Last week’s OPEC-driven gains are continuing this morning as we see WTI crude up an additional 1%. However, a new hot topic could be the culprit to this morning’s rally. The Organization of the Petroleum Exporting Countries have invited non-members to attend a meeting on December 10th, also in Vienna, to discuss their supply cuts. These non-members, 14 in total whose production accounts for roughly a fifth of the world’s total, include nations such as Egypt, Mexico, Russia, and Oman.
As mentioned in length last week, OPEC has agreed to reduce output by 1.2 million bbls/day starting in January. This declared reduction was more than what was anticipated, which catapulted oil prices up 12% last week, the biggest gain in nearly six years. Additionally, Russia has pledged to curb its production by 300,000 bbls/day. These assertions have propelled WTI crude’s price upwards by more than 16% in the last four trading days, and prices may continue to rise as speculation surrounding this weekend’s OPEC/non-OPEC meeting blossom. The chart below details which members have been invited and how much each nation produces daily.

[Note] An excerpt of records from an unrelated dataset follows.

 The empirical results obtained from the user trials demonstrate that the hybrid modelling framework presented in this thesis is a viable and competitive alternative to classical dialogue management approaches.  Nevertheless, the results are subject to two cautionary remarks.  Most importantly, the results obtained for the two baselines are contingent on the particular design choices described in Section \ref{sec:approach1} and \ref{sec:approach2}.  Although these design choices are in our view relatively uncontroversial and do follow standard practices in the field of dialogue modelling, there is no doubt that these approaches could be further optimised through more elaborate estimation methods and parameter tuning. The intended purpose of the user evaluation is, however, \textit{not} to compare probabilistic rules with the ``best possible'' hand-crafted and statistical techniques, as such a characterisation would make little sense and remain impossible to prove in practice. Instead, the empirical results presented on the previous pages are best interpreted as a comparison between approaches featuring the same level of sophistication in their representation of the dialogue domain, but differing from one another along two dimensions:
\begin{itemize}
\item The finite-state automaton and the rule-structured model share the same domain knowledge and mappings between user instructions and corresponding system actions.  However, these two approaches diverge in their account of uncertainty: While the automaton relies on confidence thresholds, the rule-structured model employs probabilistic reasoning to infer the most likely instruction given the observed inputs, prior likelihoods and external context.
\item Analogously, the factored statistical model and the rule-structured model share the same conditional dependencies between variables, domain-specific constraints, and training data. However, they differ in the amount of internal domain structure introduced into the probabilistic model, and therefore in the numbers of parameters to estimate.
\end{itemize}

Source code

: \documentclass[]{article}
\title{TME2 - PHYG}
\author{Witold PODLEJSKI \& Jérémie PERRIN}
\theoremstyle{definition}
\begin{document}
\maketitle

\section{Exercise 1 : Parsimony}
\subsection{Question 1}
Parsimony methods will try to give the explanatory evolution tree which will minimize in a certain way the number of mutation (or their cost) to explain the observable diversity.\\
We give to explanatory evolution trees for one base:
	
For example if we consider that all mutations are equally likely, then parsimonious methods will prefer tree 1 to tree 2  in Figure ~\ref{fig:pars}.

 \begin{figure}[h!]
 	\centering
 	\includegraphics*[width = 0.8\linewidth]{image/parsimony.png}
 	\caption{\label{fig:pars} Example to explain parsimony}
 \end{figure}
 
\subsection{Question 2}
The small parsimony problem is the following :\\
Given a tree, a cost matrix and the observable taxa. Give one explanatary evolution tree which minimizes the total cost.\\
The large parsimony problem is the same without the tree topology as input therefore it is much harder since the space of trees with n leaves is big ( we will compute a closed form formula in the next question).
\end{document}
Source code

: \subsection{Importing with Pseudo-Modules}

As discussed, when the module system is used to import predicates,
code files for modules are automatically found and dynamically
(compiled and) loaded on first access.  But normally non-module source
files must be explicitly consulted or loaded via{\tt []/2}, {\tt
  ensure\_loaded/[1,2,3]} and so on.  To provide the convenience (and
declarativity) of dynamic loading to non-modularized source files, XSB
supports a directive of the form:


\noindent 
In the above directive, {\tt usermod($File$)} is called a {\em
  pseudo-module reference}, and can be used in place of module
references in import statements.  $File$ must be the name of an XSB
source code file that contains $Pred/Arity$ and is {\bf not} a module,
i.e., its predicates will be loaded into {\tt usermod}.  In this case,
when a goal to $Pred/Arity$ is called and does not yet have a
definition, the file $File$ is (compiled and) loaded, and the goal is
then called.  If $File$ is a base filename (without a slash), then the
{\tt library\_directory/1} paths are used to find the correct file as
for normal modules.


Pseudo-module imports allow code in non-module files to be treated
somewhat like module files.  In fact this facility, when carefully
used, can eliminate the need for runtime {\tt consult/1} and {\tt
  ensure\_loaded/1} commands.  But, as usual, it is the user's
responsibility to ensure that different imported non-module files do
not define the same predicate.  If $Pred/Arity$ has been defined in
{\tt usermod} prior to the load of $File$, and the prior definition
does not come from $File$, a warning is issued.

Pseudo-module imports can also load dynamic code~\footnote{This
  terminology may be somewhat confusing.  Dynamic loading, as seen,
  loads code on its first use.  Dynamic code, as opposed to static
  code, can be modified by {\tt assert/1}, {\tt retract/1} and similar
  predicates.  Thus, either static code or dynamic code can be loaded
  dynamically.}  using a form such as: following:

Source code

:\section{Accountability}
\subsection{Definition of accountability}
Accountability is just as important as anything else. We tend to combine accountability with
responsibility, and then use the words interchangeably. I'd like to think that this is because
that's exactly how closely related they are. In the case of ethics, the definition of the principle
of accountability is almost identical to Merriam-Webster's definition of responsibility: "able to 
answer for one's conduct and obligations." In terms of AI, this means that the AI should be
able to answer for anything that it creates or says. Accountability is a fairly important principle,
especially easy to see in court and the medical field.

A side note to consider: Russia, who has proclaimed a willingness to cut production by 300,000 bbl/day is using November’s production as the baseline. However, according to Reuters.com, Russia’s November output of 11.21 million bbls/day is the highest production level seen in almost 30 years. To give comparison, Russia’s November output outpaced its August output by over 500,000 bbls. Therefore, what legitimate effect does a cut of 300,000 bbl/day actually have when based on record levels?
Moving on, Baker Hughes data shows U.S. oil rigs increased for a fifth week in a row to the highest number of rigs since January. Expect to see this number escalate again this week, as a surge in the price of oil typically stimulates an increases in rigs coming online. On that same note, many U.S. shale companies have used this OPEC-induced rally to increase their hedging and reduce their future oil price risk for both 2017 and 2018. According to Bloomberg.com, this vigorous selling of future oil contracts by U.S. oil producers can be viewed as the likelihood of increased production in 2017. This would in turn counterbalance the output cuts proposed by OPEC.
At post time, WTI is up $0.34 to $52.02, RBOB is down 61 points, and ULSD is up 56 points.